Resources.getMessage takes 4 times as long as necessary because it calls the static function MessageFormat.format() This function essentially instantiates a new MessageFormat object every time and then formats a message. With each new instantiation, the message string must be parsed. Using a profiling tool, I made 18,000 consecutive calls to the ResourceMessages.getMessage(String, Object[]) function on my machine which took 49,340ms to process. 47,695ms was consumed in the MessageFormat.format() function. I altered the class and created a static hashtable to cache MessageFormats after each initial request. The formats were re-used instead of parsing the string with each call. Making the same number of call to ResourceMessages.getMessage took only 10,086ms. This is a simple alteration, below is the code I used to make this change. private static Hashtable formats = new Hashtable(); private static MessageFormat getFormat(String name) throws MissingResourceException { MessageFormat format = (MessageFormat) formats.get(name); if (format==null) { format = new MessageFormat(rb.getString(name)); formats.put(name, format); } return format; } /** Retrieves a message with arbitrarily many arguments. */ public static String getMessage(String name, Object[] a) throws MissingResourceException { Format f = getFormat(name); synchronized(f) { return f.format(a); } }
Created attachment 5182 [details] pre-parsed formats cached with simple pooling code
Created attachment 5189 [details] CVS diff file containing changes made in previous upload
Thanks for the suggestion on improving performance. However, wouldn't we want a more sophisticated caching mechanism to avoid having the cache grow indefinitely?
CC'ing the taglibs-dev address to all Standard bugs.
SPI style plugin cache added for this (see attachment to issue https://issues.apache.org/bugzilla/show_bug.cgi?id=31789 ).

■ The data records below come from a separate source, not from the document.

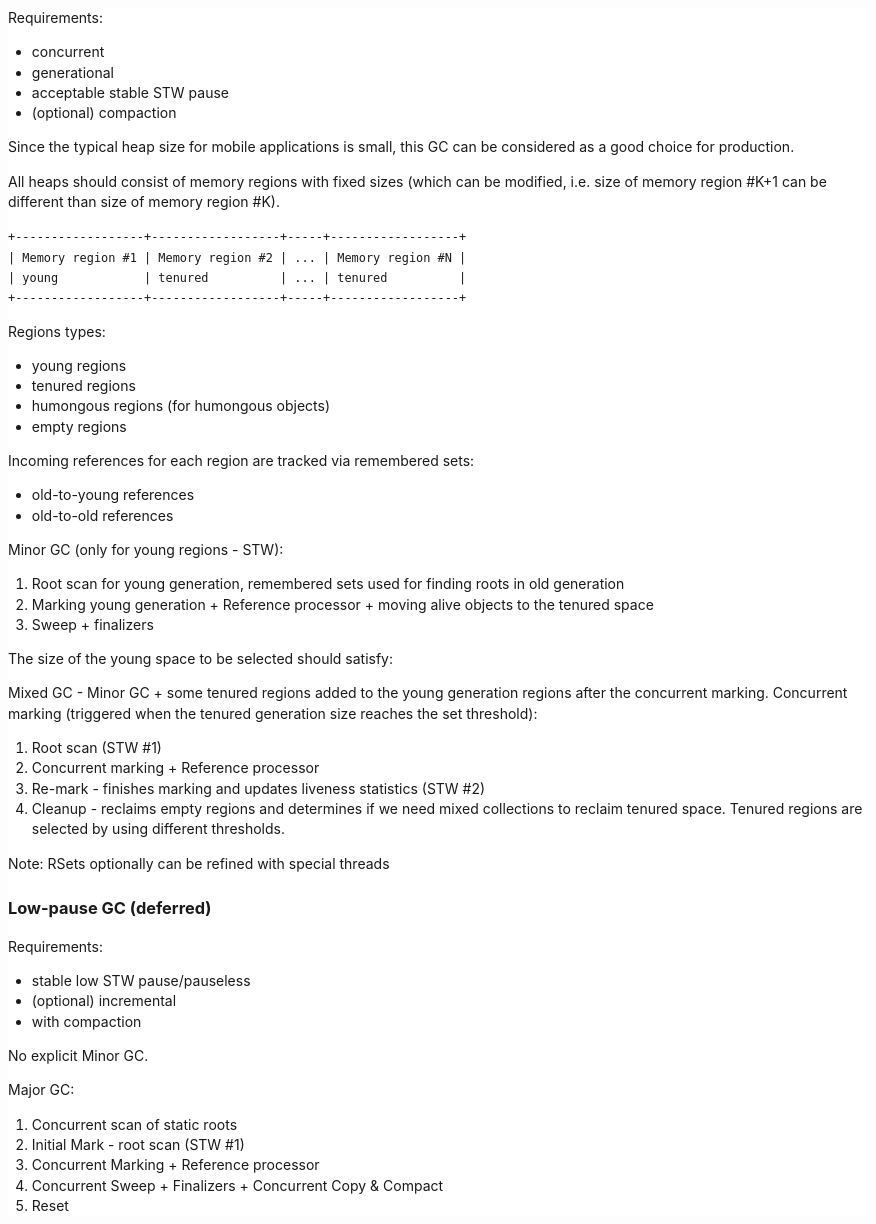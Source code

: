 Requirements:
- concurrent
- generational
- acceptable stable STW pause
- (optional) compaction

Since the typical heap size for mobile applications is small, this GC can be considered as a good choice for production.

All heaps should consist of memory regions with fixed sizes (which can be modified, i.e. size of memory region #K+1 can be different than size of memory region #K).
```
+------------------+------------------+-----+------------------+
| Memory region #1 | Memory region #2 | ... | Memory region #N |
| young            | tenured          | ... | tenured          |
+------------------+------------------+-----+------------------+
```

Regions types:
- young regions
- tenured regions
- humongous regions (for humongous objects)
- empty regions

Incoming references for each region are tracked via remembered sets:
- old-to-young references
- old-to-old references

Minor GC (only for young regions - STW):
1. Root scan for young generation, remembered sets used for finding roots in old generation
1. Marking young generation + Reference processor + moving alive objects to the tenured space
1. Sweep + finalizers

The size of the young space to be selected should satisfy:

Mixed GC - Minor GC + some tenured regions added to the young generation regions after the concurrent marking.
Concurrent marking (triggered when the tenured generation size reaches the set threshold):
1. Root scan (STW #1)
1. Concurrent marking + Reference processor
1. Re-mark - finishes marking and updates liveness statistics (STW #2)
1. Cleanup - reclaims empty regions and determines if we need mixed collections to reclaim tenured space. Tenured regions are selected by using different thresholds.

Note: RSets optionally can be refined with special threads

### Low-pause GC (deferred)

Requirements:
- stable low STW pause/pauseless
- (optional) incremental
- with compaction

No explicit Minor GC.

Major GC:
1. Concurrent scan of static roots
1. Initial Mark - root scan (STW #1)
1. Concurrent Marking + Reference processor
1. Concurrent Sweep + Finalizers + Concurrent Copy & Compact
1. Reset
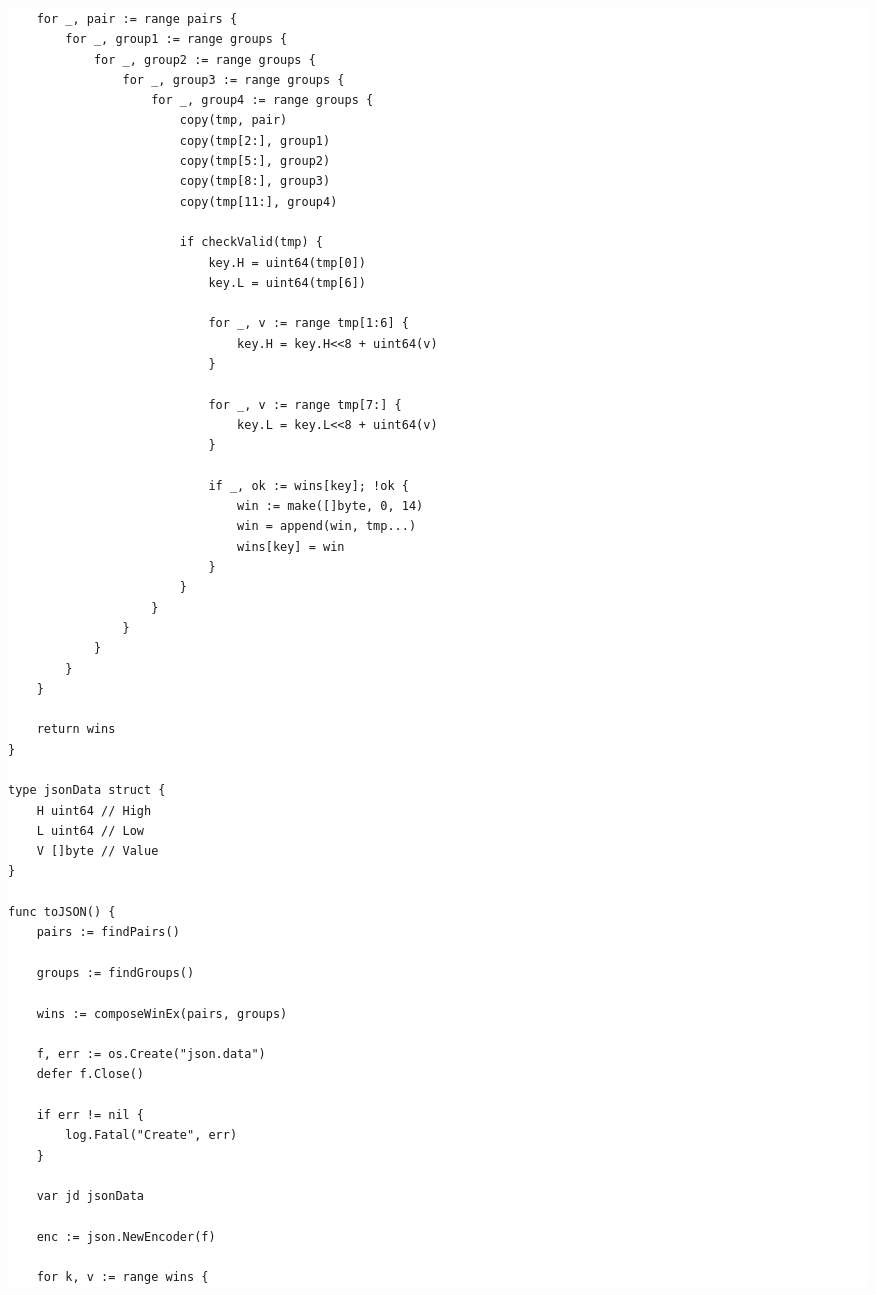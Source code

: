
 ```
	for _, pair := range pairs {
		for _, group1 := range groups {
			for _, group2 := range groups {
				for _, group3 := range groups {
					for _, group4 := range groups {
						copy(tmp, pair)
						copy(tmp[2:], group1)
						copy(tmp[5:], group2)
						copy(tmp[8:], group3)
						copy(tmp[11:], group4)

						if checkValid(tmp) {
							key.H = uint64(tmp[0])
							key.L = uint64(tmp[6])

							for _, v := range tmp[1:6] {
								key.H = key.H<<8 + uint64(v)
							}

							for _, v := range tmp[7:] {
								key.L = key.L<<8 + uint64(v)
							}

							if _, ok := wins[key]; !ok {
								win := make([]byte, 0, 14)
								win = append(win, tmp...)
								wins[key] = win
							}
						}
					}
				}
			}
		}
	}

	return wins
}

type jsonData struct {
	H uint64 // High
	L uint64 // Low
	V []byte // Value
}

func toJSON() {
	pairs := findPairs()

	groups := findGroups()

	wins := composeWinEx(pairs, groups)

	f, err := os.Create("json.data")
	defer f.Close()

	if err != nil {
		log.Fatal("Create", err)
	}

	var jd jsonData

	enc := json.NewEncoder(f)

	for k, v := range wins {
```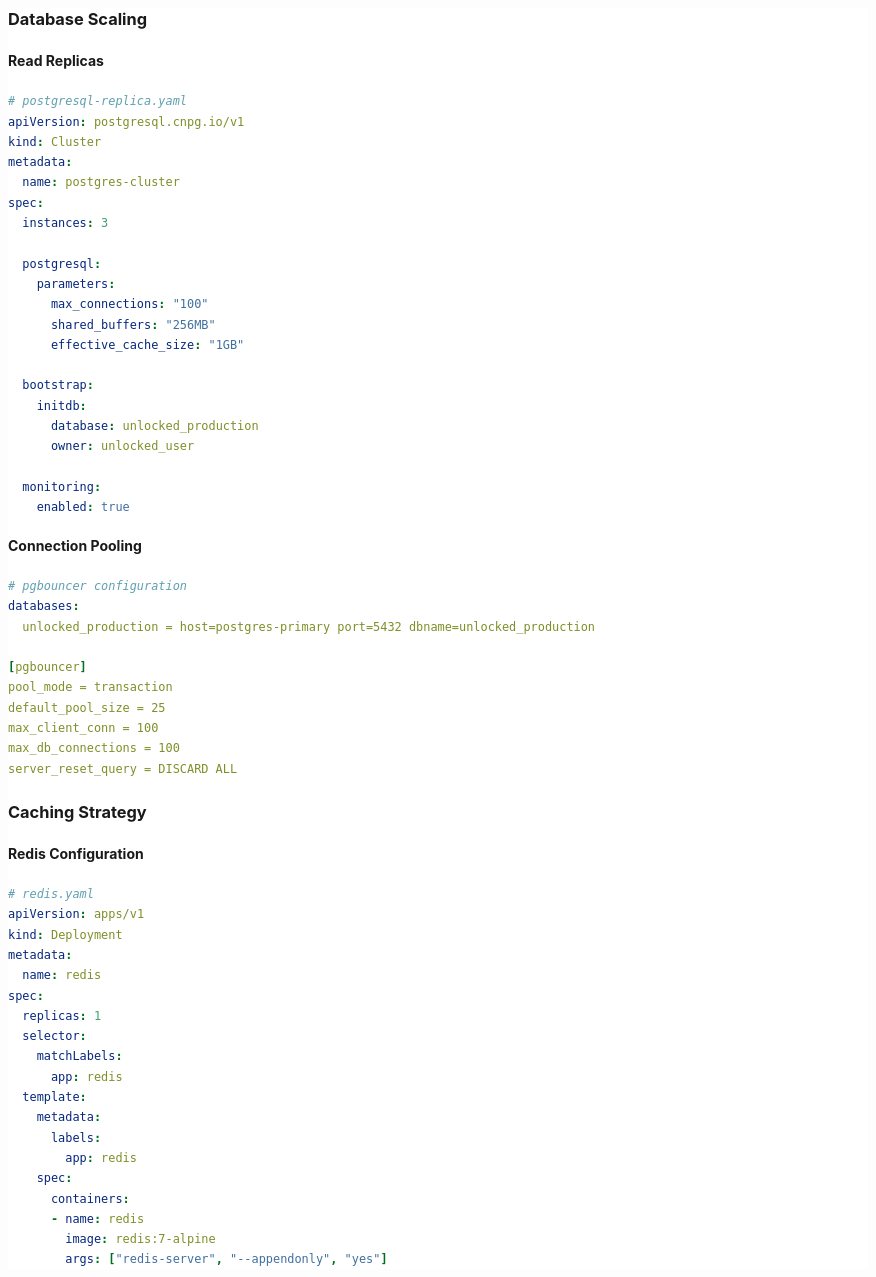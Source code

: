 ### Database Scaling

#### Read Replicas
```yaml
# postgresql-replica.yaml
apiVersion: postgresql.cnpg.io/v1
kind: Cluster
metadata:
  name: postgres-cluster
spec:
  instances: 3
  
  postgresql:
    parameters:
      max_connections: "100"
      shared_buffers: "256MB"
      effective_cache_size: "1GB"
      
  bootstrap:
    initdb:
      database: unlocked_production
      owner: unlocked_user
      
  monitoring:
    enabled: true
```

#### Connection Pooling
```yaml
# pgbouncer configuration
databases:
  unlocked_production = host=postgres-primary port=5432 dbname=unlocked_production

[pgbouncer]
pool_mode = transaction
default_pool_size = 25
max_client_conn = 100
max_db_connections = 100
server_reset_query = DISCARD ALL
```

### Caching Strategy

#### Redis Configuration
```yaml
# redis.yaml
apiVersion: apps/v1
kind: Deployment
metadata:
  name: redis
spec:
  replicas: 1
  selector:
    matchLabels:
      app: redis
  template:
    metadata:
      labels:
        app: redis
    spec:
      containers:
      - name: redis
        image: redis:7-alpine
        args: ["redis-server", "--appendonly", "yes"]
```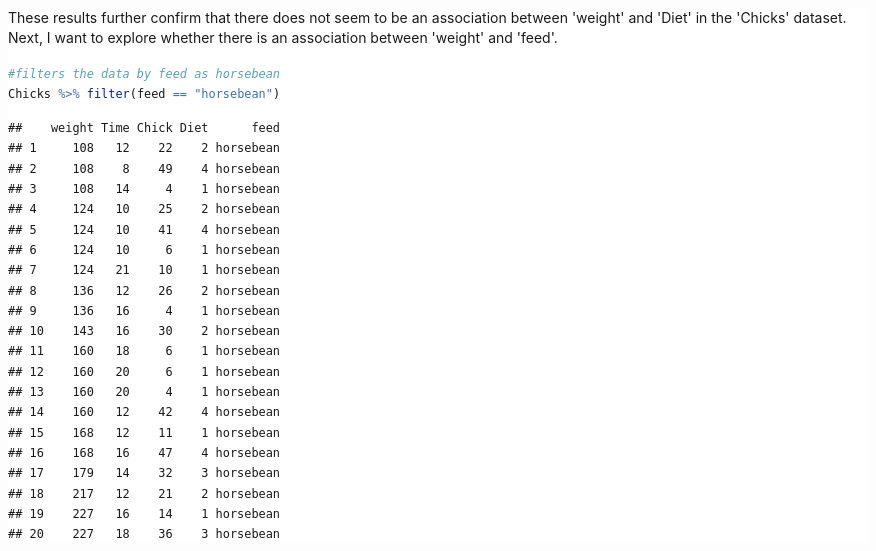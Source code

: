 These results further confirm that there does not seem to be an association between 'weight' and 'Diet' in the 'Chicks' dataset. Next, I want to explore whether there is an association between 'weight' and 'feed'.

``` r
#filters the data by feed as horsebean
Chicks %>% filter(feed == "horsebean")
```

    ##    weight Time Chick Diet      feed
    ## 1     108   12    22    2 horsebean
    ## 2     108    8    49    4 horsebean
    ## 3     108   14     4    1 horsebean
    ## 4     124   10    25    2 horsebean
    ## 5     124   10    41    4 horsebean
    ## 6     124   10     6    1 horsebean
    ## 7     124   21    10    1 horsebean
    ## 8     136   12    26    2 horsebean
    ## 9     136   16     4    1 horsebean
    ## 10    143   16    30    2 horsebean
    ## 11    160   18     6    1 horsebean
    ## 12    160   20     6    1 horsebean
    ## 13    160   20     4    1 horsebean
    ## 14    160   12    42    4 horsebean
    ## 15    168   12    11    1 horsebean
    ## 16    168   16    47    4 horsebean
    ## 17    179   14    32    3 horsebean
    ## 18    217   12    21    2 horsebean
    ## 19    227   16    14    1 horsebean
    ## 20    227   18    36    3 horsebean
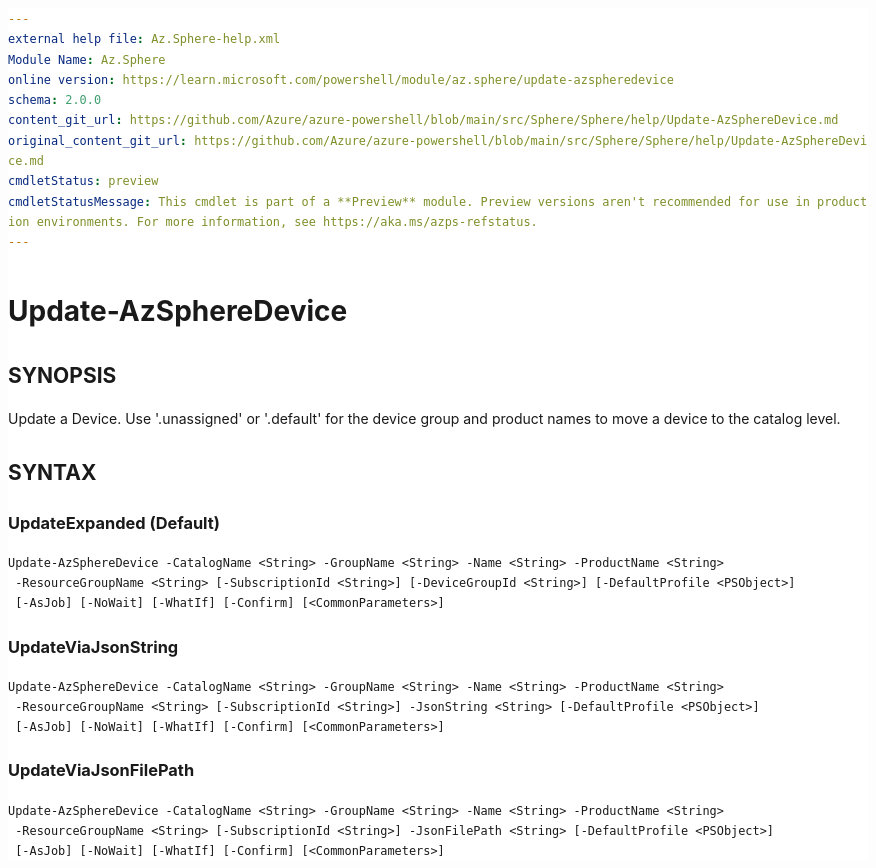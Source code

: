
```yaml
---
external help file: Az.Sphere-help.xml
Module Name: Az.Sphere
online version: https://learn.microsoft.com/powershell/module/az.sphere/update-azspheredevice
schema: 2.0.0
content_git_url: https://github.com/Azure/azure-powershell/blob/main/src/Sphere/Sphere/help/Update-AzSphereDevice.md
original_content_git_url: https://github.com/Azure/azure-powershell/blob/main/src/Sphere/Sphere/help/Update-AzSphereDevice.md
cmdletStatus: preview
cmdletStatusMessage: This cmdlet is part of a **Preview** module. Preview versions aren't recommended for use in production environments. For more information, see https://aka.ms/azps-refstatus.
---
```


# Update-AzSphereDevice

## SYNOPSIS
Update a Device.
Use '.unassigned' or '.default' for the device group and product names to move a device to the catalog level.

## SYNTAX

### UpdateExpanded (Default)
```
Update-AzSphereDevice -CatalogName <String> -GroupName <String> -Name <String> -ProductName <String>
 -ResourceGroupName <String> [-SubscriptionId <String>] [-DeviceGroupId <String>] [-DefaultProfile <PSObject>]
 [-AsJob] [-NoWait] [-WhatIf] [-Confirm] [<CommonParameters>]
```

### UpdateViaJsonString
```
Update-AzSphereDevice -CatalogName <String> -GroupName <String> -Name <String> -ProductName <String>
 -ResourceGroupName <String> [-SubscriptionId <String>] -JsonString <String> [-DefaultProfile <PSObject>]
 [-AsJob] [-NoWait] [-WhatIf] [-Confirm] [<CommonParameters>]
```

### UpdateViaJsonFilePath
```
Update-AzSphereDevice -CatalogName <String> -GroupName <String> -Name <String> -ProductName <String>
 -ResourceGroupName <String> [-SubscriptionId <String>] -JsonFilePath <String> [-DefaultProfile <PSObject>]
 [-AsJob] [-NoWait] [-WhatIf] [-Confirm] [<CommonParameters>]
```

Quite a confusing issue. As far as I can tell, the only things that use the Resources class are errors. So there shouldn't be such a speed improvement unless Resources was being used in the application too (ill advised I think) or there were lots of errors, in which case there's a bigger issue. There is no ResourcesMessages class in the JSTL implementation. A cache could be put in place for the fmt:message, but it would need to be keyed on both locale and pattern and I'm hesistant to dive in on that. I think this should be a WONTFIX.